Дорогой друг, — Слова, я знаю, не нужны между вами и мной. Но бывают случаи столь грозные, могут быть примеры и проявления столь трогательные, влекущие за собой столь длинный шлейф из прошлого, столько слоев воспоминаний, по мере того как они надвигаются на ум, что кажется лишь простым актом справедливости по отношению к самому себе, долгом, который мы обязаны достоинству нашей моральной природы, дать им некую запись — облегчение, которое дух человеческий просит и требует созерцать в неком внешнем символе того, что он внутренне чтит.
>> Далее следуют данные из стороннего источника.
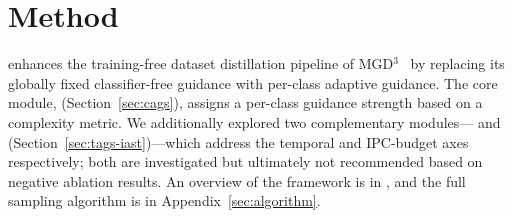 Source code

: \section{Method}
\label{sec:method}

\ags{} enhances the training-free dataset distillation pipeline of MGD$^3$~\cite{chansantiago2025modeguided} by replacing its globally fixed classifier-free guidance with per-class adaptive guidance. The core module, \cags{} (Section~\ref{sec:cags}), assigns a per-class guidance strength based on a complexity metric. We additionally explored two complementary modules---\tags{} and \iast{} (Section~\ref{sec:tags-iast})---which address the temporal and IPC-budget axes respectively; both are investigated but ultimately not recommended based on negative ablation results. An overview of the framework is in , and the full sampling algorithm is in Appendix~\ref{sec:algorithm}.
Я все еще слишком сильно нахожусь под облаком прошлых сомнений; слишком много оцепенения и ступора от недавних раскатов и громового удара все еще остается, чтобы позволить мне предвидеть что-либо, кроме пожеланий и молитв, о том, каким может быть эффект вашей неутомимой доброты на ум и поведение бедного Хартли. Я горячо молюсь и чувствую радостную уверенность, что молюсь не напрасно, что на мой собственный ум и источник действий это окажется не потраченным впустую. Я внутренне верю, что еще сделаю что-то, чтобы отблагодарить вас, мой дорогой Гиллман, так, как вы хотели бы, чтобы вас отблагодарили, — сделав честь самому себе.